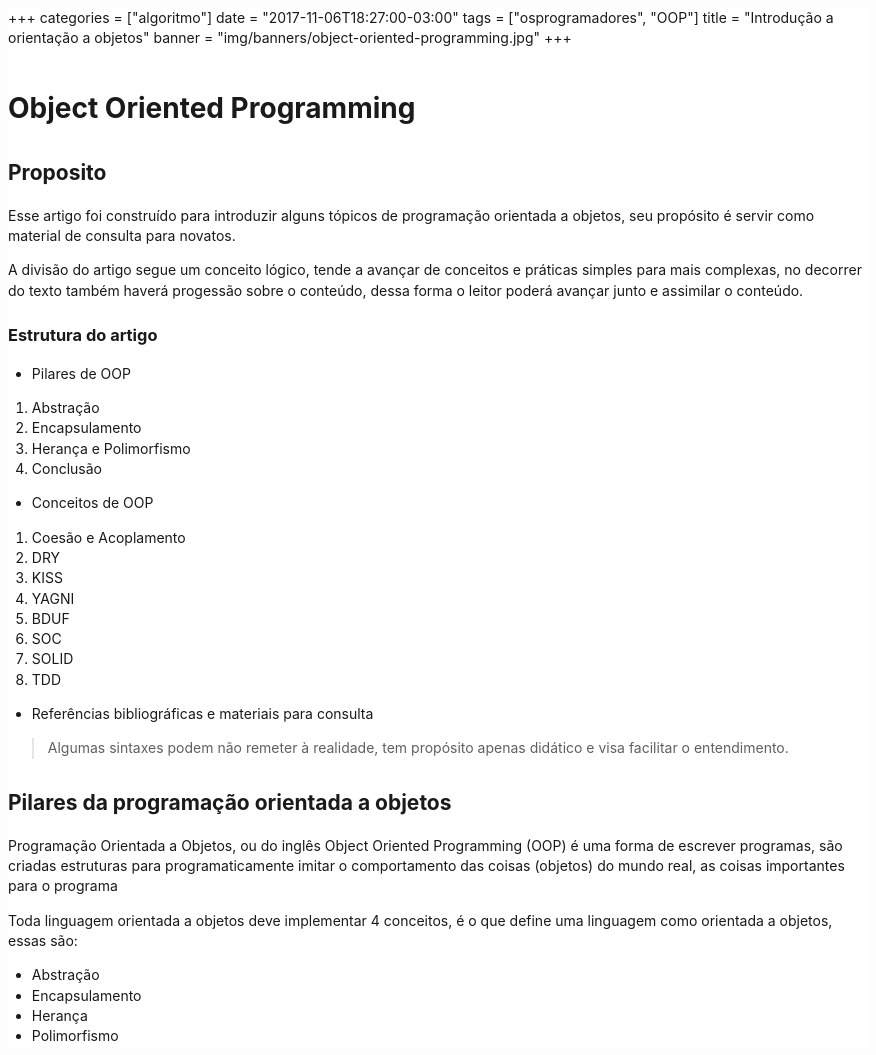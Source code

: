 +++
 categories = ["algoritmo"]
 date = "2017-11-06T18:27:00-03:00"
 tags = ["osprogramadores", "OOP"]
 title = "Introdução a orientação a objetos"
 banner = "img/banners/object-oriented-programming.jpg"
+++

# Object Oriented Programming 

## Proposito

Esse artigo foi construído para introduzir alguns tópicos de programação orientada a objetos, seu propósito é servir como material de consulta para novatos.

A divisão do artigo segue um conceito lógico, tende a avançar de conceitos e práticas simples para mais complexas, no decorrer do texto também haverá progessão sobre o conteúdo, dessa forma o leitor poderá avançar junto e assimilar o conteúdo.

### Estrutura do artigo

- Pilares de OOP
 1. Abstração
 2. Encapsulamento
 3. Herança e Polimorfismo
 4. Conclusão

- Conceitos de OOP
 1. Coesão e Acoplamento
 2. DRY
 2. KISS
 3. YAGNI
 4. BDUF
 5. SOC
 6. SOLID
 7. TDD

- Referências bibliográficas e materiais para consulta

> Algumas sintaxes podem não remeter à realidade, tem propósito apenas didático e visa facilitar o entendimento.

## Pilares da programação orientada a objetos

Programação Orientada a Objetos, ou do inglês Object Oriented Programming (OOP) é uma forma de escrever programas, são criadas estruturas para programaticamente imitar o comportamento das coisas (objetos) do mundo real, as coisas importantes para o programa

Toda linguagem orientada a objetos deve implementar 4 conceitos, é o que define uma linguagem como orientada a objetos, essas são:  

  - Abstração
  - Encapsulamento
  - Herança
  - Polimorfismo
━━━━
- _Exercise prompt_
The output has to match the data above line for line, except that pictures are dropped.

- _Response area_
Source code

: +++
 categories = ["algoritmo"]
 date = "2017-11-06T18:27:00-03:00"
 tags = ["osprogramadores", "OOP"]
 title = "Introdução a orientação a objetos"
 banner = "img/banners/object-oriented-programming.jpg"
+++

# Object Oriented Programming 

## Proposito

Esse artigo foi construído para introduzir alguns tópicos de programação orientada a objetos, seu propósito é servir como material de consulta para novatos.

A divisão do artigo segue um conceito lógico, tende a avançar de conceitos e práticas simples para mais complexas, no decorrer do texto também haverá progessão sobre o conteúdo, dessa forma o leitor poderá avançar junto e assimilar o conteúdo.

### Estrutura do artigo

- Pilares de OOP
 1. Abstração
 2. Encapsulamento
 3. Herança e Polimorfismo
 4. Conclusão

- Conceitos de OOP
 1. Coesão e Acoplamento
 2. DRY
 2. KISS
 3. YAGNI
 4. BDUF
 5. SOC
 6. SOLID
 7. TDD

- Referências bibliográficas e materiais para consulta

> Algumas sintaxes podem não remeter à realidade, tem propósito apenas didático e visa facilitar o entendimento.

## Pilares da programação orientada a objetos

Programação Orientada a Objetos, ou do inglês Object Oriented Programming (OOP) é uma forma de escrever programas, são criadas estruturas para programaticamente imitar o comportamento das coisas (objetos) do mundo real, as coisas importantes para o programa

Toda linguagem orientada a objetos deve implementar 4 conceitos, é o que define uma linguagem como orientada a objetos, essas são:  

  - Abstração
  - Encapsulamento
  - Herança
  - Polimorfismo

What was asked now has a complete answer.